Общеизвестно: все на свете взаимосвязано, и каждое событие предстает перед нами как порождение множества причин и причина множества следствий. Чтобы проверить, так ли это, попробуем изъять какое-либо одно звено из цепи — и вот цепь распадается, и события нет. Разве не так обстояло дело в печальной истории убийства Вадимом своей бабушки? (См. «Смену» № 15 за 1972 г. «Всей жизни каяться не хватит».) Если бы не скверное влияние дурных друзей; если бы мальчики, которых, увы, не остановили взрослые, не опьянели, выпив у киоска пива «с добавкой»; если бы разбушевавшегося дома Вадима не пыталась утихомирить его приятельница Лора, прибежавшая на шум, и сама бабушка; если бы бабушка не пригнулась к телефонному аппарату именно в тот момент, когда летела брошенная Вадимом тяжелая сковорода; если бы... если бы... если бы... то бабушка была бы жива, Зорий Шохин не напечатал бы в «Смене» свой очерк, читатели не отозвались бы на него множеством писем, а я не пытался бы теперь по просьбе журнала разобраться в некоторых из них.
Впрочем, для того, чтобы это сделать, надо сначала попробовать разобраться в самой истории убийства старой женщины. И прежде всего: если это событие не могло бы произойти без любой из его «причин», то не значит ли это, что каждая из них в равной мере «виновата» в том, что случилось? Читатели отвечают на этот вопрос отрицательно, за различными причинами они признают различное значение. Но вот беда: каждый выбирает «главную причину» по своему собственному вкусу: «Кто-то из ребят повлиял на него с плохой стороны», «...Он по вине трижды проклятого «зеленого змия» стал убийцей», «Первым виновником происшедшего считаю водку, вторым — Лору», «...Большая вина лежит на взрослых, стоявших в очереди, на знакомых, видевших вашу троицу на улице в нетрезвом виде, на соседке и др.».
Автор одного из писем нашел причину трагедии в поведении... самой погибшей: «Бабушка прожила свой век и неужели не знала, что пьяных людей воспитывать не следует?

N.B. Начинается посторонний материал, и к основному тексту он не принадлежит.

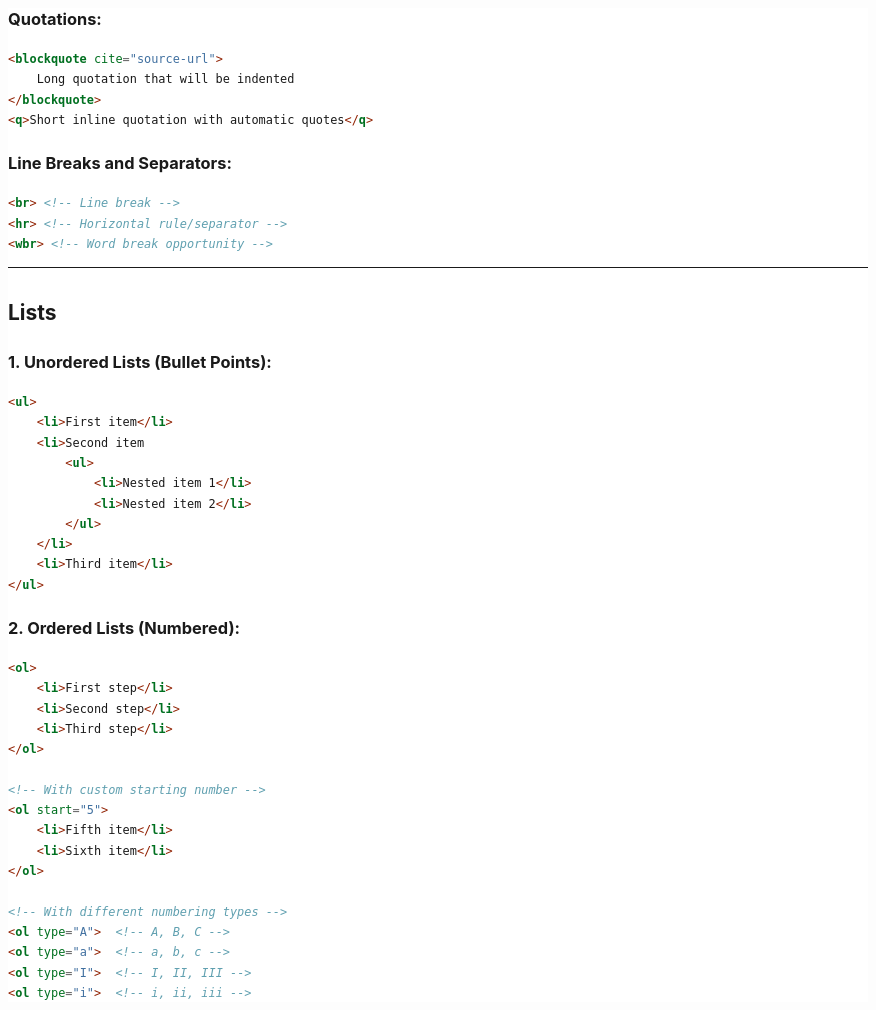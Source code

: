 ### Quotations:
```html
<blockquote cite="source-url">
    Long quotation that will be indented
</blockquote>
<q>Short inline quotation with automatic quotes</q>
```

### Line Breaks and Separators:
```html
<br> <!-- Line break -->
<hr> <!-- Horizontal rule/separator -->
<wbr> <!-- Word break opportunity -->
```

---

## Lists

### 1. Unordered Lists (Bullet Points):
```html
<ul>
    <li>First item</li>
    <li>Second item
        <ul>
            <li>Nested item 1</li>
            <li>Nested item 2</li>
        </ul>
    </li>
    <li>Third item</li>
</ul>
```

### 2. Ordered Lists (Numbered):
```html
<ol>
    <li>First step</li>
    <li>Second step</li>
    <li>Third step</li>
</ol>

<!-- With custom starting number -->
<ol start="5">
    <li>Fifth item</li>
    <li>Sixth item</li>
</ol>

<!-- With different numbering types -->
<ol type="A">  <!-- A, B, C -->
<ol type="a">  <!-- a, b, c -->
<ol type="I">  <!-- I, II, III -->
<ol type="i">  <!-- i, ii, iii -->
```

Но дело не только в этом. Ведь это она впустила в дом Лору, которой не следовало бы вообще появляться без приглашения». Автор обобщает: «Нет, в наше время девушки не вели себя так. Неприлично да и нескромно было приходить в дом к молодому человеку, с которым встречаешься. Уж очень вольны и распущенны стали девицы! Это она убила бабушку и посадила вас в тюрьму». Ведь вот как неожиданно все представилось автору письма: бабушку убил вовсе не Вадим, швырнувший сковородку, а Лора; если же не только Лора, то убила себя еще и сама бабушка. А Вадим? С Вадимом все просто: его осудили несправедливо, «его должны были оправдать на суде».

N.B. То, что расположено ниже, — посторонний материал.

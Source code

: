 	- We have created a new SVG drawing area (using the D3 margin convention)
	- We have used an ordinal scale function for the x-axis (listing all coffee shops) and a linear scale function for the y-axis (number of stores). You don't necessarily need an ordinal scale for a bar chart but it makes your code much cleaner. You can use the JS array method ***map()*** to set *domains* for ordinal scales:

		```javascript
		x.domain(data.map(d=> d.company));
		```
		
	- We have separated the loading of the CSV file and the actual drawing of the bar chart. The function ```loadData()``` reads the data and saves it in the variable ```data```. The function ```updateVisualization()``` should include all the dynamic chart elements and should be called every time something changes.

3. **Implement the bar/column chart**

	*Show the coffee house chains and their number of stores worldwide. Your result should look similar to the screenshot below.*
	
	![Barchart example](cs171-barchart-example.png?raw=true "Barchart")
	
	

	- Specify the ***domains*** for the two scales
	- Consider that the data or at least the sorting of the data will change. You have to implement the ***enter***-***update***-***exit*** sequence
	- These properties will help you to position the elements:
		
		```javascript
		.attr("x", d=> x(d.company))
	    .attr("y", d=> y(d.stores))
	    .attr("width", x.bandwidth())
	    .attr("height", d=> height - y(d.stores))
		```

Нетрудно увидеть, что при таком «вкусовом» подходе все предметы стремительно срываются со своих мест... Помните, у Пушкина: «Мчатся тучи, вьются тучи; невидимкою луна освещает снег летучий; мутно небо, ночь мутна»? В подобной обстановке того и гляди во всем окажется виноватым и будет на долгие годы препровожден в тюрьму самый что ни на есть тихий гражданин, случившийся у пивного киоска в то время, когда молодые люди превращали холодное пиво в горячительный напиток.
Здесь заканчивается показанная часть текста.